Sentado en el extremo de su catre, Frank se miró los pies. Intentó no pensar en el pobre y nervioso Reedy. Procuró centrarse en sus pensamientos, abstraerse de todo hasta conseguir sentirse como si estuviera solo. Puso las manos entre las rodillas, apretándolas. Cerró los ojos y se concentró. Empezó a rezar su plegaria matinal.

Eso lo tranquilizaba. Siempre era consciente, en cada momento, del ojo de Dios observándole, pero cuando rezaba podía sentirlo ahí, junto a él, con toda claridad. El ojo permanecía inmóvil, sin pestañear, y oscuro, como esa cámara en las esquinas de los ascensores que te observan justo cuando te sientes más solo y apartado. Al rezar, Frank recordó que no estaba solo y sintió esa mirada atenta. Tras ella, se dijo, habría otro mundo distinto, un sistema judicial completamente diferente, distinto del Estado de Missouri. A ese sistema, y a su juez, suplicaba en sus plegarias.

Rezaba para cobrar fuerzas. No para él mismo, comentó, sino para su mujer, para Bonnie, y para su hijita pequeña. Pidió a Jesús que las tomara en consideración ahora, en su último día. Y suplicó que le diera toda la fuerza para decirles adiós.

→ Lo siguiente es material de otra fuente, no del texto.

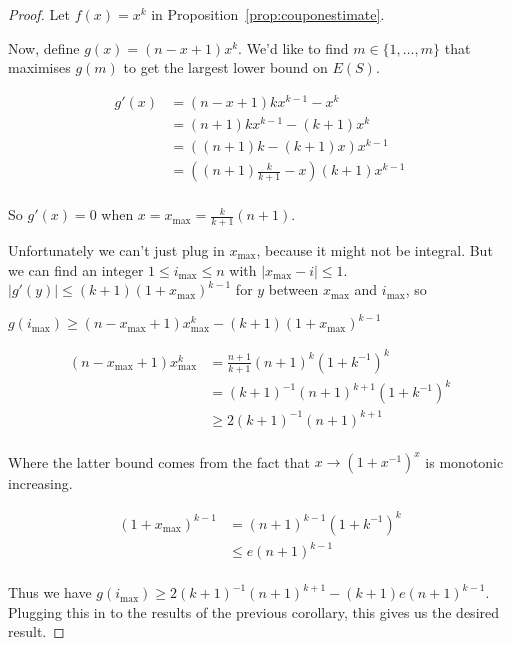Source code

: \documentclass[a4paper]{book}
\begin{document}
\begin{proof}
Let \(f(x) = x^k\) in Proposition~\ref{prop:couponestimate}.

Now, define \(g(x) = (n - x + 1) x^k\).
We'd like to find \(m \in \{1, \ldots, m\}\) that maximises \(g(m)\) to get the largest lower bound on \(E(S)\).

\begin{align*}
g'(x) &= (n - x + 1) k x^{k - 1} - x^k\\
&= (n + 1) k x^{k - 1} - (k + 1) x^k\\
&= \left( (n + 1) k - (k + 1) x \right) x^{k - 1}\\
&= \left( (n + 1) \frac{k}{k + 1} - x \right)(k + 1) x^{k - 1}\\
\end{align*}

So \(g'(x) = 0\) when \(x = x_{\max} = \frac{k}{k + 1} (n + 1)\).

Unfortunately we can't just plug in \(x_{\max}\),
because it might not be integral.
But we can find an integer \(1 \leq i_{\max} \leq n\) with \(|x_{\max} - i| \leq 1\).
\(|g'(y)| \leq (k + 1){(1 + x_{\max})}^{k - 1}\) for \(y\) between \(x_{\max}\) and \(i_{\max}\),
so

\(g(i_{\max}) \geq (n - x_{\max} + 1)x_{\max}^{k} - (k + 1){(1 + x_{\max})}^{k - 1}\)

\begin{align*}
(n - x_{\max} + 1)x_{\max}^{k} &= \frac{n + 1}{k + 1} {(n + 1)}^k {(1 + k^{-1})}^k\\
&= {(k + 1)}^{-1} {(n + 1)}^{k + 1} {(1 + k^{-1})}^k\\
&\geq 2 {(k + 1)}^{-1} {(n + 1)}^{k + 1} \\
\end{align*}

Where the latter bound comes from the fact that \(x \to {(1 + x^{-1})}^x\) is monotonic increasing.

\begin{align*}
{(1 + x_{\max})}^{k - 1} &= {(n + 1)}^{k - 1} {(1 + k^{-1})}^k \\
&\leq e {(n + 1)}^{k - 1}\\ 
\end{align*}

Thus we have \(g(i_{\max}) \geq 2 {(k + 1)}^{-1} {(n + 1)}^{k + 1} - (k + 1) e {(n + 1)}^{k - 1}\).
Plugging this in to the results of the previous corollary,
this gives us the desired result.

\end{proof}
\end{document}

Al rato empezó a sentir aliento. El sueño estaba medio olvidado. Levantó la vista hacia el reloj de la pared y sintió que el ojo de Dios no se separaría de él.

2

Ahora bien, a menudo, el ojo de Dios y el de los medios de comunicación se confunden, o así lo hacen sobre todo los medios de comunicación. Pero tanto si Frank Beachum era observado por el primero como por el segundo, un miembro de este último lo tenía bien presente en su corazón y en su mente.

Michelle Ziegler, del St. Louis News, era un personaje formidable. Joven, una cría en realidad, tenía sólo veintitrés años. Pero sus inseguridades no se evidenciaban, aunque sí su altanería encantadora, atractiva e inteligente que provocaba terror en los corazones de los hombres y un desdén envidioso en las mentes de las mujeres. A mí, por ejemplo, me gustaba bastante. Tenía una cara oval y suave, una nariz romana y grandes ojos castaños que veían lo suficiente como para hacerte sudar. Vestía como lo que era: una universitaria potente suelta por el mundo. Blusas escotadas que realzaban su figura -una forma que se habría llamado graciosa cuando la gracia todavía era un concepto-, y faldas tan cortas que algunos de los machos menos maduros del News mantenían una apuesta permanente sobre el color de sus bragas. Yo gané cuarenta dólares una vez que acerté que el color era el rosa tres veces seguidas.